His focus then shifts from the macro to the micro, from society at large to the single individual, wielding perspective as a tool to make his argument all the more vivid and palpable. He details his own background as a Black child who grew up in Harlem to emphasize that when he discusses the detrimental effects of racism, he speaks from first-hand experience. Infusing the essay with his own personality, experiences, and emotions augments his argument, creating a personal testimony that is more relatable and resonant to his audience than a litany of secondary sources. It also encourages empathy, allowing readers to imagine themselves in his shoes and draw connections between his experiences and their own lives. This is an example of pathos, a rhetorical strategy that appeals to the reader’s emotions and ideals, and encourages them to identify with the speaker. Focusing on individual experiences and tapping into the reader’s feelings strengthens the argument that racism not only effects everyone but can also be addressed by everyone.

Baldwin stays with the perspective of the young Black child to draw out the hypocrisies woven within the fabric of the country. He utilizes an inside-looking-out technique that places the reader in the child’s experience, immersing them in the mindset forced upon Black Americans, that of a person whose value is determined “by one thing only—his devotion to white people” (Paragraph 3). Baldwin then assumes the tone of chastising educator whose unruly students call his history lesson bloated and exaggerated. His sarcasm is evident as he retorts, if “you think I am exaggerating examine the myths which proliferate in this country about Negroes” (Paragraph 3). These myths include caricatures like the picaninny and the mammy images, which depict stereotypes like grinning Black figures biting into watermelons, expressing blissful satisfaction despite existing on the lowest rung of society. These are the myths that white citizenry cling to.

Baldwin molds his essay around the conflict between the individual and society. This is especially evident in the first few paragraphs, in which education represents society and its treatment of youth. The classroom is society in a microcosm; it reflects the paranoias and the racism of America at large. However, he makes it clear that children are more aware of this conflict than adults. While adults delude themselves into believing society is not as ferocious as it seems, children “not yet aware that it is dangerous to look too deeply at anything, look at everything, look at each other, and draw their own conclusions” (Paragraph 4). The Black child confronts society and its contradictory rules every time his parent hustles him to the back of the bus, and he recognizes that the front is not for him. He is aware of the inequality around him and the way it burdens and oppresses his parents, and it “isn’t long—in fact it begins when he is in school—before he discovers the shape of the oppression” (Paragraph 4). In essence, the classroom inaugurates young people into a lifetime of rules and regulations that are grafted onto their lives because of color. This is precisely why the classroom—and the teacher—is so crucial to combating racism and reforming prejudiced, unequal social structures.

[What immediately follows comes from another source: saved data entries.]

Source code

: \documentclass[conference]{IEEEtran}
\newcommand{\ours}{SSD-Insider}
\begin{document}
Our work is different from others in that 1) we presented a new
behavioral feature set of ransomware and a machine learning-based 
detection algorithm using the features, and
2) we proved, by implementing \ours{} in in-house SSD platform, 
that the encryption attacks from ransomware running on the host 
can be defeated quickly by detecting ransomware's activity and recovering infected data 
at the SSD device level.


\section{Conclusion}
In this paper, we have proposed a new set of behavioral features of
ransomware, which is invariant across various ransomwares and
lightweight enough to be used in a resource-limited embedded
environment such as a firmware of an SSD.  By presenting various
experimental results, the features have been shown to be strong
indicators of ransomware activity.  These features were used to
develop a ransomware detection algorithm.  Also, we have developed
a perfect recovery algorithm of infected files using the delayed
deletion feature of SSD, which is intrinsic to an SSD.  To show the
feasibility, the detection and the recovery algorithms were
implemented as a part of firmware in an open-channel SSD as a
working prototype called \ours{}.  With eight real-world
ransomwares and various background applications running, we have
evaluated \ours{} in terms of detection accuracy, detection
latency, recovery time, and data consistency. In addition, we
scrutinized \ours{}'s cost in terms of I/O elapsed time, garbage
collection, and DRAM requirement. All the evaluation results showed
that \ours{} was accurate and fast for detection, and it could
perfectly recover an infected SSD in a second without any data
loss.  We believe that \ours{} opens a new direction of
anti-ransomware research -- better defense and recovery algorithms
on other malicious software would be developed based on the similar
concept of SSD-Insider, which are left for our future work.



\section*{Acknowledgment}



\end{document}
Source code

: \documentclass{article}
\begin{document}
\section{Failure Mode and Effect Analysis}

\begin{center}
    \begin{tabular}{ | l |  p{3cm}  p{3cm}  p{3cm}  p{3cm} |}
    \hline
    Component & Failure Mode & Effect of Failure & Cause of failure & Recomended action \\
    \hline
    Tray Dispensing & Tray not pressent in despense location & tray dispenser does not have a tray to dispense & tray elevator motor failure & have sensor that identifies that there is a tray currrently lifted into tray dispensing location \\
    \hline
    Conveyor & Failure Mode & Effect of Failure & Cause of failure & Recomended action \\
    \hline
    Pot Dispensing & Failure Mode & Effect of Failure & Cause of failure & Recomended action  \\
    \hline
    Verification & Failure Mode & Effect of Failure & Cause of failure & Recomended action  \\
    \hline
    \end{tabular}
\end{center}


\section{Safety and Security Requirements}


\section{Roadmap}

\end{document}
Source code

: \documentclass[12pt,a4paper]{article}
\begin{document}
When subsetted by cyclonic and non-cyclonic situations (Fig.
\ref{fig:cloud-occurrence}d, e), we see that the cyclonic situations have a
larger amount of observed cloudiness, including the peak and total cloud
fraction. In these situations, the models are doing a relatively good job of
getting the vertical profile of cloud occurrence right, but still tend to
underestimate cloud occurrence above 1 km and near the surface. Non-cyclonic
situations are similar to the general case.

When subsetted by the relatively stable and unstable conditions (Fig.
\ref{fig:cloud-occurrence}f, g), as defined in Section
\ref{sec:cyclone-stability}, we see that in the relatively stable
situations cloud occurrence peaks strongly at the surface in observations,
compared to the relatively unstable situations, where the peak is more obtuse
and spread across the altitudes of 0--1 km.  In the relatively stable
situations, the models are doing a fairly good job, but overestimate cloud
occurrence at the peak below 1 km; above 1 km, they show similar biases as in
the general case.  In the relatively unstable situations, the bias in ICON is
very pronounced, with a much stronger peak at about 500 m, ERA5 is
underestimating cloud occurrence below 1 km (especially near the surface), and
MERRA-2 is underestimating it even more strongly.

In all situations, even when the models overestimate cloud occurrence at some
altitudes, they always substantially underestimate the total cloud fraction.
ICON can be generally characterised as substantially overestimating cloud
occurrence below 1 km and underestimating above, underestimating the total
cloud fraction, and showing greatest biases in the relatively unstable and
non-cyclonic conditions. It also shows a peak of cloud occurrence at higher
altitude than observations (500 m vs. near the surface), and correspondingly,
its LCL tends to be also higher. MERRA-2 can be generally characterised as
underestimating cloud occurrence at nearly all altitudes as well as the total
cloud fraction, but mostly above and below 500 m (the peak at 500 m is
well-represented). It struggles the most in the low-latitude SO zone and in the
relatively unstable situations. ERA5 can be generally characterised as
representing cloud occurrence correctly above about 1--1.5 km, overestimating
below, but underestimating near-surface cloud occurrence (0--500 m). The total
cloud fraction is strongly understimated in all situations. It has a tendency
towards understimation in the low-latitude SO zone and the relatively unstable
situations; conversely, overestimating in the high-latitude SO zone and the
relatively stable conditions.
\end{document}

Though Baldwin titles his essay “A Talk to Teachers,” he is not just talking to teachers. Teachers are clearly integral to the fight against racism, but they are not alone. Baldwin mentions society ad nauseam, and he is clearly critical of this society that is not yet willing or able to tackle racism, though it manages to apply passion and fervor to other avenues and ventures. Baldwin looks at American history, American cities, and American culture at large to help teachers contextualize their place and purpose in the movement for civil rights. Much of what he warns about is a society where adults are “easily fooled because we are anxious to be fooled” (Paragraph 4). Clear and open eyes, then, are essential to progress. This is especially important for teachers, those adults who are so integral to child learning and development, who are best positioned to help children study history and put names to the social hypocrisies and injustices around them, and who consequently play a core role in shaping future generations.